Beijing and Moscow lashed out against the Group of Seven (G7) summit in Hiroshima, where leaders of major democracies pledged new measures targeting Russia and spoke in one voice on their growing concerns over China.

China’s Foreign Ministry accused G7 leaders of “hindering international peace” and said the group needed to “reflect on its behavior and change course.”

Beijing had made “serious démarches” to host country Japan and “other parties” over their decision to “smear and attack” China, it said.

On Sunday, China’s Vice Minister of Foreign Affairs Sun Weidong summoned Japanese Ambassador to China Hideo Tarumi over the summit's China-related discussions, the ministry said.

Meanwhile, Russian Foreign Minister Sergey Lavrov on Saturday slammed the G7 for indulging in their “own greatness” with an agenda that aimed to “deter” Russia and China.

Both Russia’s brutal assault on Ukraine and how to handle an increasingly assertive Beijing loomed over the three-day gathering of the world’s leading industrialized democracies in Japan – just across regional seas from both countries – where Ukrainian leader Volodymyr Zelensky made a surprise, in-person appearance.

G7 member countries made the group’s most detailed articulation of a shared position on China to date – stressing the need to cooperate with the world’s second-largest economy, but also to counter its “malign practices” and “coercion” in a landmark joint communique Saturday.

Leaders also pledged new steps to choke off Russia’s ability to finance and fuel its war, and vowed in a dedicated statement to ramp up coordination on their economic security – a thinly veiled warning from members against what they see as the weaponization of trade from China, and also Russia.

The G7 agreements follow a hardening of attitudes on China in some European capitals, despite differing views on how to handle relations with the key economic partner, deemed by the US as “the most serious long-term challenge to the international order.”

Countering China’s ‘coercion’

Beijing’s retort later Saturday urged the G7 “not to become an accomplice” in American “economic coercion.”

“The massive unilateral sanctions and acts of ‘decoupling’ and disrupting industrial and supply chains make the US the real coercer that politicizes and weaponizes economic and trade relations,” the Foreign Ministry said in a statement.

“The international community does not and will not accept the G7-dominated Western rules that seek to divide the world based on ideologies and values,” it continued.

G7 member countries are Canada, France, Germany, Italy, Japan, the United Kingdom and the United States. The European Union also joins as a non-country member.

A number of non-G7 leaders also attended the summit, including Indian Prime Minister Narendra Modi, Indonesian President Joko Widodo, and Australian Prime Minister Anthony Albanese.

Albanese on Sunday said he has been concerned “for some time” over China’s actions, including its military activities in the South China Sea, and called for “transparency” by Beijing over the detention of Australian journalist Cheng Lei.
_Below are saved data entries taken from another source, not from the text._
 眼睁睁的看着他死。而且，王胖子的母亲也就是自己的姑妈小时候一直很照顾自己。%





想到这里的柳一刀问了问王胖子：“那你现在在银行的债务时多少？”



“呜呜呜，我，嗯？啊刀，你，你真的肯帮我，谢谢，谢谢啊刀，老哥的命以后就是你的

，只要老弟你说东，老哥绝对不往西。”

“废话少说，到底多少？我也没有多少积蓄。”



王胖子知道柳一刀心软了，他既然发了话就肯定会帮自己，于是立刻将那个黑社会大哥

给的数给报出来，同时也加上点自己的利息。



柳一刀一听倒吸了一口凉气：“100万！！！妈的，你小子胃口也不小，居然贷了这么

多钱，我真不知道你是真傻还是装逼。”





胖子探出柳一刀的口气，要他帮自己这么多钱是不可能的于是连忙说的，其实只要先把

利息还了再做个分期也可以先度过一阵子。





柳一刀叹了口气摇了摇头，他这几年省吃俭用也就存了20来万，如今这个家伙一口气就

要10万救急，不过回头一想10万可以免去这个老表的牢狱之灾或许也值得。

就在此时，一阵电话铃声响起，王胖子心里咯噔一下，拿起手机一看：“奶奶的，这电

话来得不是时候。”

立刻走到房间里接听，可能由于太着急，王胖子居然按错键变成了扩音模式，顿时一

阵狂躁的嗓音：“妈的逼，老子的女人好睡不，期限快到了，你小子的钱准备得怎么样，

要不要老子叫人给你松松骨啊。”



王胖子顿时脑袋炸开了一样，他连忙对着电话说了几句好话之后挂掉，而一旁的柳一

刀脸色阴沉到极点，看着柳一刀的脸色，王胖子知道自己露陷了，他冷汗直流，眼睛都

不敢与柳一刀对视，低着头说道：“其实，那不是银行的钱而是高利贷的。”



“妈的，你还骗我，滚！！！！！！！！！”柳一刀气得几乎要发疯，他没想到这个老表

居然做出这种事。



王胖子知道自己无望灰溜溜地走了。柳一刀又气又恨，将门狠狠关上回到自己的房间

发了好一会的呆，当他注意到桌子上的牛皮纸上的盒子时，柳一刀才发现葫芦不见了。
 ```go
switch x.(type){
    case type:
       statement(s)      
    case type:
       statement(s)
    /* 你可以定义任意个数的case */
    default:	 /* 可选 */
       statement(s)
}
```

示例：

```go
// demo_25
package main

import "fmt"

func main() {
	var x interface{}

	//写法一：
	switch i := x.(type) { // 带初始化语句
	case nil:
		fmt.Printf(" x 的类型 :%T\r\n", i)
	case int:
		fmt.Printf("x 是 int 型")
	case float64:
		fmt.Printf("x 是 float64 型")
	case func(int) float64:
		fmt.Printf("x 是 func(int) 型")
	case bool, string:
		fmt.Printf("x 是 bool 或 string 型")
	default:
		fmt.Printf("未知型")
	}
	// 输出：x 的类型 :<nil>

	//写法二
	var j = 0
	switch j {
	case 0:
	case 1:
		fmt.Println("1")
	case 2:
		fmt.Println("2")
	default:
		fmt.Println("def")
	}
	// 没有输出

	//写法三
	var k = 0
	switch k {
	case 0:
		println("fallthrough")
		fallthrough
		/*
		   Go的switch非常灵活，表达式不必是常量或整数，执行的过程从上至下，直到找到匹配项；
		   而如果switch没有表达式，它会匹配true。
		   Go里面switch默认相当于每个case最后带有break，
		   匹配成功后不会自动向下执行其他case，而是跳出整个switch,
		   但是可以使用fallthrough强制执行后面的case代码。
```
British Prime Minister Rishi Sunak also on Sunday said China “presents the greatest risk to security and prosperity,” adding its behavior is “increasingly authoritarian at home and assertive abroad.”

China’s image in Europe has taken a severe hit over the past 15 months as leaders there have watched Chinese leader Xi Jinping tighten ties with Vladimir Putin, even as Russia’s invasion of Ukraine sparked a massive humanitarian crisis and the authoritarian Russian leader was accused of war crimes by an international court.

Beijing’s increased military aggression toward Taiwan – the self-ruling democracy the Chinese Communist Party claims as its territory but has never ruled – and economic penalties against Lithuania following a disagreement over Taiwan have also played a role in shifting sentiment.

Concern about such incidents was reflected in the G7 statement on ensuring economic security and countering economic coercion, which did not explicitly mention China.

The G7 leaders’ ability to sign onto a statement “so specifically directed at Beijing” would have been “hard to believe” two years ago, according to Josh Lipsky, senior director of the Washington-based think tank Atlantic Council’s GeoEconomics Center.

“The bottom line is that the G7 has shown it will increasingly focus on China and will try to maintain a coordinated policy approach. That’s a major development,” he said.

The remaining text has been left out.